PROBLEM:
Count every line in the entries that follow where the word "medida" appears, then state only the total.

EXERCISE INPUTS:

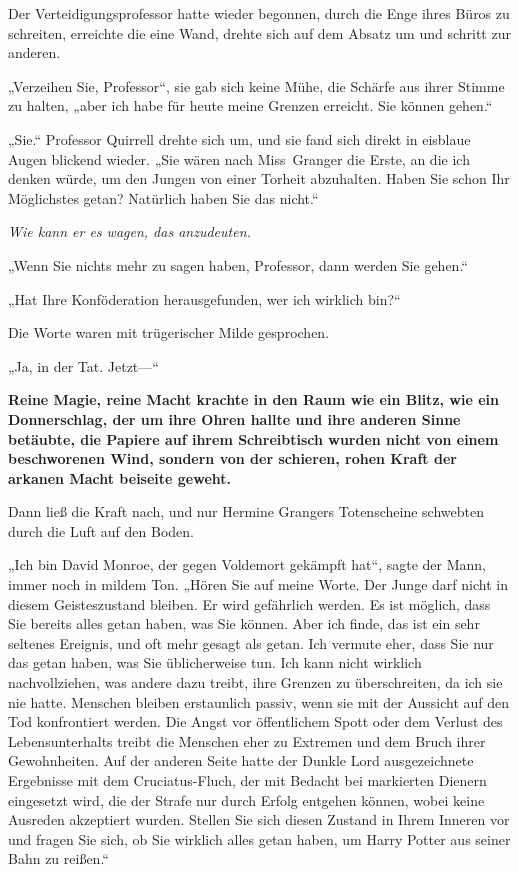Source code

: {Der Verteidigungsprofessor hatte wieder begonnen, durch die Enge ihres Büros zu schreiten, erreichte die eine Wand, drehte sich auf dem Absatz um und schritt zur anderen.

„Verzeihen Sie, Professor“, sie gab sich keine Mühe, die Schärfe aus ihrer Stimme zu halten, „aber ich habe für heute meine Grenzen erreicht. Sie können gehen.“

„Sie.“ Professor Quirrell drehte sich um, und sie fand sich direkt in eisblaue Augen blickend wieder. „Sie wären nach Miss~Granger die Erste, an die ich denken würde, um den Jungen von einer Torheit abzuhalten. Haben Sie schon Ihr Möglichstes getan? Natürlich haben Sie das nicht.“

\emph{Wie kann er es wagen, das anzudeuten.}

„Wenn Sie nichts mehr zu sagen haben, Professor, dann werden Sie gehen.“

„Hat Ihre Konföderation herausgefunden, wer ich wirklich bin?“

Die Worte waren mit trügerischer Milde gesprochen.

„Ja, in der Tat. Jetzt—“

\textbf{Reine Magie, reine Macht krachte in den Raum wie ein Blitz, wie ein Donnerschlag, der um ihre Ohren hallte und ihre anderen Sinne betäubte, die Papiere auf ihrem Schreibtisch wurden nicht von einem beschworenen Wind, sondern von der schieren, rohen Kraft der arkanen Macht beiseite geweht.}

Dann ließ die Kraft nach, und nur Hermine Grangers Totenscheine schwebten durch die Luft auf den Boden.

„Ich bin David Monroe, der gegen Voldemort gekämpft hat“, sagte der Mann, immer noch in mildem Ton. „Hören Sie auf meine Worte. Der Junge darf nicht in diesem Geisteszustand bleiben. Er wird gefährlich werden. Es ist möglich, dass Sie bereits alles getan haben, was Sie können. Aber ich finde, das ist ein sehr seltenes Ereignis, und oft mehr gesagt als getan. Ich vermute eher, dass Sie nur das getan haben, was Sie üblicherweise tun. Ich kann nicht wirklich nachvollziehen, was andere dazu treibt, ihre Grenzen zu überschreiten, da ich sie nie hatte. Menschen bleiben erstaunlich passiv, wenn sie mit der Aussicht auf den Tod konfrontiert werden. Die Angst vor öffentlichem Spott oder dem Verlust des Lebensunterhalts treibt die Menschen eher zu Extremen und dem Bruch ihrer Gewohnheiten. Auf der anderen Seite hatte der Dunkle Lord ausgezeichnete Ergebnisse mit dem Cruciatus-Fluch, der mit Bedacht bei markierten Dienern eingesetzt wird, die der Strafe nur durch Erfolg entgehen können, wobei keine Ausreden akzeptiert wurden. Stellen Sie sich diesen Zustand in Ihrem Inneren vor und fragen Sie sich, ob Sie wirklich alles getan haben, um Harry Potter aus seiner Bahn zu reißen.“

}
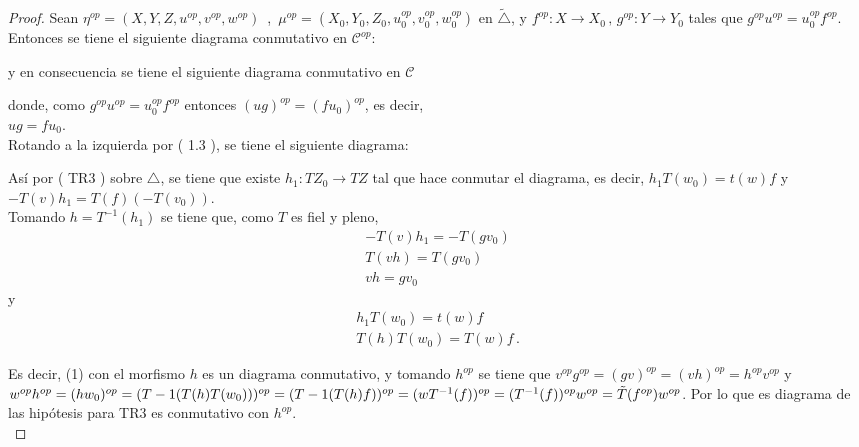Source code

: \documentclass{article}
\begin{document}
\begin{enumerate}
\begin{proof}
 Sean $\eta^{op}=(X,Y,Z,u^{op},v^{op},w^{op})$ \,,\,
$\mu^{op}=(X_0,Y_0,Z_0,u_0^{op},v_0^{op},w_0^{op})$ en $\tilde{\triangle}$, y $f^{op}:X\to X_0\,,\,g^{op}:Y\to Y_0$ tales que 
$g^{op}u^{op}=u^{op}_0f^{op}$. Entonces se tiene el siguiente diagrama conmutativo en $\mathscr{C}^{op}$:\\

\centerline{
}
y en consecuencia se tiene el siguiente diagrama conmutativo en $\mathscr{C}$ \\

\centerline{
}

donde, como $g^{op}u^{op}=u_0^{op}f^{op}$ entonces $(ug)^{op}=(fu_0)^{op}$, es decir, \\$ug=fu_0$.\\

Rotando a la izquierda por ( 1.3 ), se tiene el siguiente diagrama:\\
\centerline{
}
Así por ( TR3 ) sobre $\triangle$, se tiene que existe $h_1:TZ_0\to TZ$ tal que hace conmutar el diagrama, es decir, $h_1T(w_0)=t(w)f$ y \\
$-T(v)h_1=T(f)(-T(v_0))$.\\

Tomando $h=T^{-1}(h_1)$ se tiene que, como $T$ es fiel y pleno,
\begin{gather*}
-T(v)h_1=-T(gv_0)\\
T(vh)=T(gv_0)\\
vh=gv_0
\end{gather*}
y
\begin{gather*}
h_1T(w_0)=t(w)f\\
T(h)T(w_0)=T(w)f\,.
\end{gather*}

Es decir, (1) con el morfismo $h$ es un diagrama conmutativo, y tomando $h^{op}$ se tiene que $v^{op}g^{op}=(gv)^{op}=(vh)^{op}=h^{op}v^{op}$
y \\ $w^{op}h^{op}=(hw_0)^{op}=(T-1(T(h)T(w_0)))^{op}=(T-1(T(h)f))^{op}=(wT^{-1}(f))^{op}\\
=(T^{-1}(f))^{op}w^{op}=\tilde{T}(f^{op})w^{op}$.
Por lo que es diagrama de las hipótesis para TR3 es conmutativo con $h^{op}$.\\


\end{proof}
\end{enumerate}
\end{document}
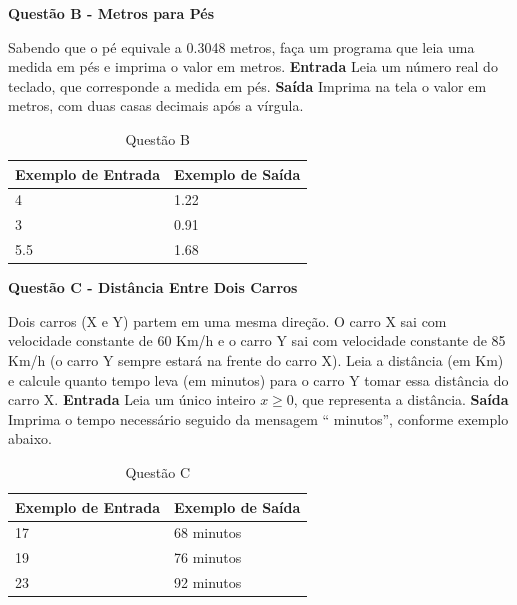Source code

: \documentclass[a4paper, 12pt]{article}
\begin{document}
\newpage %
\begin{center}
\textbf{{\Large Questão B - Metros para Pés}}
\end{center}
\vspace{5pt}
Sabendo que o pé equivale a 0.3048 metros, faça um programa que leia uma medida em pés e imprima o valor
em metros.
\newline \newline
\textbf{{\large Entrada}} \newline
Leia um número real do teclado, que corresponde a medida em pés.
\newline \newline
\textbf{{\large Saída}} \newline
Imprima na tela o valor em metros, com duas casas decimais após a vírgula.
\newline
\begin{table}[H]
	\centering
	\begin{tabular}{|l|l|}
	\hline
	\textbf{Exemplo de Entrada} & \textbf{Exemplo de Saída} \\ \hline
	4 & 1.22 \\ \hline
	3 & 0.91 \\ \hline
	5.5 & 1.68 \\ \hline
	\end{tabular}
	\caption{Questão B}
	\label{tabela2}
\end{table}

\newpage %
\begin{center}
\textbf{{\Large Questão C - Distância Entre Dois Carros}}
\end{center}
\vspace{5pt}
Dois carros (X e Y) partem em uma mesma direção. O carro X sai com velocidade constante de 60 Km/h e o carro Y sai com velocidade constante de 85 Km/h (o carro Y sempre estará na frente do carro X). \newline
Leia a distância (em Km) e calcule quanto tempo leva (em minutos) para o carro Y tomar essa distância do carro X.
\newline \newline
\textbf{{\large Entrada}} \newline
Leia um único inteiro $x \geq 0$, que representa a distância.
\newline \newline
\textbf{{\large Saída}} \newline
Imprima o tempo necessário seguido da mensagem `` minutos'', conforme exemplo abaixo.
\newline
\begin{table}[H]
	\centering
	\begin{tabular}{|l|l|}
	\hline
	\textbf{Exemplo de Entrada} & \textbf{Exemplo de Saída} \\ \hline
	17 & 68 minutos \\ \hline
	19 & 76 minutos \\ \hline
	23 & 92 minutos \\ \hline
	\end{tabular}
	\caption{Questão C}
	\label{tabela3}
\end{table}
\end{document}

ANSWER SPACE:
2